Shopping cart choices can be deceiving. If you would have seen my shopping cart pre surgery, you would have been impressed with the fresh food in my buggy. There may have been a chocolate bar or frozen meal for my husband. That didn't change the fact that I was eating too much. I never bought low fat foods, because I'm above that (insert self-righteous eye roll here). However, when you (ahem, me) eat 3 cups of pasta as a snack or graze on two pounds of almonds while reading a book, that adds on the pounds. Healthy foods are healthy in moderation. When eaten in enormous quantities, they are just as bad as chips and dip.

I have to say that what you said about the quantity of food regardless of type... it hit home, it was literally like you took the words and food right out of my mouth!

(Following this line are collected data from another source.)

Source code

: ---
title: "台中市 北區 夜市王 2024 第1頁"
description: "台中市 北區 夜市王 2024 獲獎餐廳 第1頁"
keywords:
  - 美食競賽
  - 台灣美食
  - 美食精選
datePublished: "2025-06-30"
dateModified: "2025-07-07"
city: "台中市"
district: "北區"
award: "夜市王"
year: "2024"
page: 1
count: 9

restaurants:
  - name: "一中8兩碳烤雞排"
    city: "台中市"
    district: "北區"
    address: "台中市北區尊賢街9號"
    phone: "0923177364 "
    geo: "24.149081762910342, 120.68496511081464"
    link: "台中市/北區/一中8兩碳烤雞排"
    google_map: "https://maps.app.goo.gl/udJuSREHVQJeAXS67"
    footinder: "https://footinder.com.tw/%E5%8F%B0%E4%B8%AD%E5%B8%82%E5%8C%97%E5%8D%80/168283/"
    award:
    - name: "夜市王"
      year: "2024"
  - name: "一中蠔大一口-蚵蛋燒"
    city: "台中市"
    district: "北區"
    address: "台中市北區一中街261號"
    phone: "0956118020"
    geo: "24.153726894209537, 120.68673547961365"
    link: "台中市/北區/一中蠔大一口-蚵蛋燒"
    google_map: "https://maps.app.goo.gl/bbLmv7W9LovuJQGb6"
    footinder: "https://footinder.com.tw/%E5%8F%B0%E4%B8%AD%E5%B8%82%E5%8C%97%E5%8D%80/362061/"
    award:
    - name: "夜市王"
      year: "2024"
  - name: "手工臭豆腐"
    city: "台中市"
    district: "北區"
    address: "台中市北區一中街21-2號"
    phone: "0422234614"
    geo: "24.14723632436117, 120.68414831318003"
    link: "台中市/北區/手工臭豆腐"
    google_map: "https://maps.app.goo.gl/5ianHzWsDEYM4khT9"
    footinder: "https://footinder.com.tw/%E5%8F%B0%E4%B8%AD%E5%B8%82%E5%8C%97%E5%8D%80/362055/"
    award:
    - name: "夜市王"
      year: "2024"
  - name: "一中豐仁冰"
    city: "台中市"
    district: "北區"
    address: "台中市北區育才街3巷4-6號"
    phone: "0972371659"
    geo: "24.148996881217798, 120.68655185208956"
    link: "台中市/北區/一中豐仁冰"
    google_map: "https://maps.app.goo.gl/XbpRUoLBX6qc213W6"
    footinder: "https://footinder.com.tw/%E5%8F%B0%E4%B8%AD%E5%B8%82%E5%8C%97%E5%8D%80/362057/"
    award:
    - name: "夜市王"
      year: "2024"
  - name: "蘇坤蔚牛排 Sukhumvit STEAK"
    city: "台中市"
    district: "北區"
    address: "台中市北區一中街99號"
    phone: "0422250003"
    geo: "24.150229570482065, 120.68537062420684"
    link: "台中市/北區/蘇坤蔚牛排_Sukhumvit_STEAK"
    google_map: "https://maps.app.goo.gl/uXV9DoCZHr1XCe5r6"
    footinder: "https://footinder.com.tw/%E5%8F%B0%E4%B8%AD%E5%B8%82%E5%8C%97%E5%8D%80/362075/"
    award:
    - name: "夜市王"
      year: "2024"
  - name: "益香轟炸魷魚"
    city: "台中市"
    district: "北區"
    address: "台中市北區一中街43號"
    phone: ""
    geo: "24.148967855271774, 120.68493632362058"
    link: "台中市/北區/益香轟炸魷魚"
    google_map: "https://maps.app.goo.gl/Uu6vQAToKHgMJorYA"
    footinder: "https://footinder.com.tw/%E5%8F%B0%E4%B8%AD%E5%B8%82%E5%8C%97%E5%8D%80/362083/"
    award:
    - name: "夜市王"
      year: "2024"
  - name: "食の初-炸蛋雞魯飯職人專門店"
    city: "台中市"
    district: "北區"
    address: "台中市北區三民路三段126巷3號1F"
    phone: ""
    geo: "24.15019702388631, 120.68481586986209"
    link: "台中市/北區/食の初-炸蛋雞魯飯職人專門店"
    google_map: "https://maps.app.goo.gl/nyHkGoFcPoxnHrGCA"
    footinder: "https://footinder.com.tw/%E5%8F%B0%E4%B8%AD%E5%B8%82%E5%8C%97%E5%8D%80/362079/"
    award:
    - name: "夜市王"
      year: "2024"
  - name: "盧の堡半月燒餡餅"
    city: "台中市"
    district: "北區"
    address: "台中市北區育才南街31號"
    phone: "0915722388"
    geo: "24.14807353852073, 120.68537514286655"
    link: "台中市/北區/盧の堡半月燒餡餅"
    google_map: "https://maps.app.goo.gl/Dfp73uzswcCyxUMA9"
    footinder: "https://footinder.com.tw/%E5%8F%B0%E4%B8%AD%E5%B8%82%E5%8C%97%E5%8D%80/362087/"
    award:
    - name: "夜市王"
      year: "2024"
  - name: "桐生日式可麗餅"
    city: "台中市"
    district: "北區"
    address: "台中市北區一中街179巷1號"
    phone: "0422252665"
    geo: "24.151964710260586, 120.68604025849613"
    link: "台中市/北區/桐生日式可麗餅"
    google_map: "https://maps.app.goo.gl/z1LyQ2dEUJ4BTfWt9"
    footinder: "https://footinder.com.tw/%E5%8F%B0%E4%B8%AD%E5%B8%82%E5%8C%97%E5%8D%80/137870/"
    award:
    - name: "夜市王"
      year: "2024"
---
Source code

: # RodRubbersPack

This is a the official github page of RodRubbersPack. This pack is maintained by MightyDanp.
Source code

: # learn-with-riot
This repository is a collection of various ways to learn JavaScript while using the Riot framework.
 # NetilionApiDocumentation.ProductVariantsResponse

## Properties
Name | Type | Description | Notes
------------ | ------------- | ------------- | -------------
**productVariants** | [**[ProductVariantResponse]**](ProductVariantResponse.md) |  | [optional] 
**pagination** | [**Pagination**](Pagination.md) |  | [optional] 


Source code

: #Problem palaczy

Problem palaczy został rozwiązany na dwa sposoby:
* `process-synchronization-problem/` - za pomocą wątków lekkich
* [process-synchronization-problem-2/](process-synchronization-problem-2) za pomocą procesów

I remember ordering a pizza and garlic bread at one time and eating the whole lot all by myself and still being capable of eating more... I remember eating a whole big bag of chips at night at one point on a regular basis.. I even remember at the "healthier" points when I was as you described, eating a whole load of dry fruits because it was healthier than a bag of chips of biscuits/cookies and hating myself for it every damn time.

People don't get it when I say it to them (people who've not been overweight until post 40 anyway...) but to my mind it was like I was a junkie and in a sense I'm now in recovery and trying to stay sober.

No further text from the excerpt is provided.